八条口、コンコース(4)
日曜の昼だ。当たり前に京都駅は人がごった返していたし、電車の中なんてぎゅうぎゅうのすし詰め状態だった。背の高い彼と時折目を合わせながら、揺られた。微笑み返されると、馬鹿みたいに頬が緩んでしまった。彼は私を愛おしそうに横目で見ていたのもわかっていたから。
「マーちゃん、なんかプレゼントさせてよ。」
「要らないよ、申し訳ないし」
奥さんに使ってあげなよ。
「いいから」
じゃあここ、といって私が入ったのは駅地下にある小さな雑貨屋さんだった。壁や棚に敷き詰められたピアスやイヤリング、指輪。

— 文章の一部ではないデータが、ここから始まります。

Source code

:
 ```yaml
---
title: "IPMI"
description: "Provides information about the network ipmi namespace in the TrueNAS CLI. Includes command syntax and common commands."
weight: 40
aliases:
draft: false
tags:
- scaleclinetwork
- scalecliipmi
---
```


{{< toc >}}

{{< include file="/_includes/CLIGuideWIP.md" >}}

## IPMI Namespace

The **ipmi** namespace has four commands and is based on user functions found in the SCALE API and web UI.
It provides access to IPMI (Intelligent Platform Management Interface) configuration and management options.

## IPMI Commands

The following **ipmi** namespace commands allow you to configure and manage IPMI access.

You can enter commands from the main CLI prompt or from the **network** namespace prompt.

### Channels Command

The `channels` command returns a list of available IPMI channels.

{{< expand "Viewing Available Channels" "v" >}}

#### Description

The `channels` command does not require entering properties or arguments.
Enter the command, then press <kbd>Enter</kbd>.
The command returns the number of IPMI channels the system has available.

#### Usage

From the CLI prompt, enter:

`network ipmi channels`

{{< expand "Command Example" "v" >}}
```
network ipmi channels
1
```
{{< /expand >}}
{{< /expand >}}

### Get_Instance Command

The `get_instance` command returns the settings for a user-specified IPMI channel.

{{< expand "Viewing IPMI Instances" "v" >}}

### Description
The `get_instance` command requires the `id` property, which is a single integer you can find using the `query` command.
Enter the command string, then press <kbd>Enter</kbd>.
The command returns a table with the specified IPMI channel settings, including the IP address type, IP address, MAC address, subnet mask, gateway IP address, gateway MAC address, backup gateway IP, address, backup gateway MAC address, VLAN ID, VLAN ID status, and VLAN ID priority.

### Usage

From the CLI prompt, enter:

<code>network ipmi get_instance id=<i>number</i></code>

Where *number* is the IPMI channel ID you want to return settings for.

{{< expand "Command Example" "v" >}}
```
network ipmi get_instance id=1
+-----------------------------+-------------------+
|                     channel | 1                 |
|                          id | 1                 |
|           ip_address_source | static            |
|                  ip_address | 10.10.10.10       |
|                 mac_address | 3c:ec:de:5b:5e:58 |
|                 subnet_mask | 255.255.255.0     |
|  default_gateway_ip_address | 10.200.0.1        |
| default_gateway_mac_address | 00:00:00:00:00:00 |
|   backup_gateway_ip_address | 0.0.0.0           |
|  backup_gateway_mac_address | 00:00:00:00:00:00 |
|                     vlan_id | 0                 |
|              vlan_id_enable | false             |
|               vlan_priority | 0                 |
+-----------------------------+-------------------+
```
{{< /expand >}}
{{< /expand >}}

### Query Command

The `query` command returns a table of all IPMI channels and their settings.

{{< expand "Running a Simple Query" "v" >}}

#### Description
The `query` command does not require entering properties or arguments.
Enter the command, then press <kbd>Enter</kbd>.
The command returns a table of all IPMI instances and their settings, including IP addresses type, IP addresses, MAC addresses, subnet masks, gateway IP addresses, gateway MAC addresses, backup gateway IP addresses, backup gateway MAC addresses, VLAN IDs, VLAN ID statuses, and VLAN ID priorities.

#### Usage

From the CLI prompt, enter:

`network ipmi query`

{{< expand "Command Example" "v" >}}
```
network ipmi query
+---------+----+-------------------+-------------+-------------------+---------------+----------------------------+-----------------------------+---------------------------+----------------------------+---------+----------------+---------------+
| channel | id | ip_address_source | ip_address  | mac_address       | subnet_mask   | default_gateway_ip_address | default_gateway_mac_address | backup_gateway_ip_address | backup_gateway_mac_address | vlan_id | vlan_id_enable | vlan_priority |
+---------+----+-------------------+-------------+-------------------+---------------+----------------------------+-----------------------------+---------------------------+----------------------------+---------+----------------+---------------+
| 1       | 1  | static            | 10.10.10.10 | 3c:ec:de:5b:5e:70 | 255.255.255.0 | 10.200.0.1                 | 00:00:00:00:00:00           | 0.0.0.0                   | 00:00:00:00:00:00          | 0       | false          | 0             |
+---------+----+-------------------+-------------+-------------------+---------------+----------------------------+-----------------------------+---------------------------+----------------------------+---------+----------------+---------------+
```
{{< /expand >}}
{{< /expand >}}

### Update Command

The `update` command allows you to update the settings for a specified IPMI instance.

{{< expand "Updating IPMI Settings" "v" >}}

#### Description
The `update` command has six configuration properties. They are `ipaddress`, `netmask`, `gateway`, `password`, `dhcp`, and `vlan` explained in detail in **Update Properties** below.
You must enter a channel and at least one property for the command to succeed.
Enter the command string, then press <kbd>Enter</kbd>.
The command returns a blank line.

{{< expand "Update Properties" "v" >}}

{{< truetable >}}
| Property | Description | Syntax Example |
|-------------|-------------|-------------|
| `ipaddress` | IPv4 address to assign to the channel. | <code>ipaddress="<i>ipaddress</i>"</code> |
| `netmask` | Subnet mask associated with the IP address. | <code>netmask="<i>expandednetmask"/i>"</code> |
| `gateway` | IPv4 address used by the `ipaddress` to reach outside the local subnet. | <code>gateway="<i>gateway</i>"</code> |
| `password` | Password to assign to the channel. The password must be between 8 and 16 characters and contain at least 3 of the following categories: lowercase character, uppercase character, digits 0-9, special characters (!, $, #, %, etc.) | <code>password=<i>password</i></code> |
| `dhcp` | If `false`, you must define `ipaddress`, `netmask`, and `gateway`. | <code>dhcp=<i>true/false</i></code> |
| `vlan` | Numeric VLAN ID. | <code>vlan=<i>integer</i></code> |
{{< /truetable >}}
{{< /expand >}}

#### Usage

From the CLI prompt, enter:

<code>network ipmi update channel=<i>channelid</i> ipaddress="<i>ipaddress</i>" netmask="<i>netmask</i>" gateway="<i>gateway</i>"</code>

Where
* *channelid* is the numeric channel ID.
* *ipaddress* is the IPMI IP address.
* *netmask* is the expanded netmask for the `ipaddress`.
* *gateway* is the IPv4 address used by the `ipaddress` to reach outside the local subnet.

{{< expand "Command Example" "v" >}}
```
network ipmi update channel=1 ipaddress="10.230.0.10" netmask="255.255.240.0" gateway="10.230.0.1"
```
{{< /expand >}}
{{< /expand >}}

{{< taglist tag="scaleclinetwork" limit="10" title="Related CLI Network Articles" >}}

私は開けたてのピアスの穴に、彼の思い出で蓋をしたいとおもった。
「私の好みとか関係なく、ユウくんに選んで欲しいの。」
あんまりセンスが無いから知らないよ、っと言って彼は笑った。
「うん、じゃあこれにする!マーちゃんっぽい」
ピンクゴールドのパーツ、ハートの中に小さなストーン。
いくら安物だとしても、私にとってはどんなブランドのものより高く、希少な物に見えたのだ。
「あ、マーちゃんごめんね。そろそろ待ち合わせ時間だから八条口まで来いって言ってる」
本当はもう少し居たかったけれど、仕方がない。
「じゃあ一緒にいこう、送るね」
わたしも彼も、2人の時間が終わることをはっきりと理解したのだろう。
ふいに手を繋ぎ、私達は歩き出した。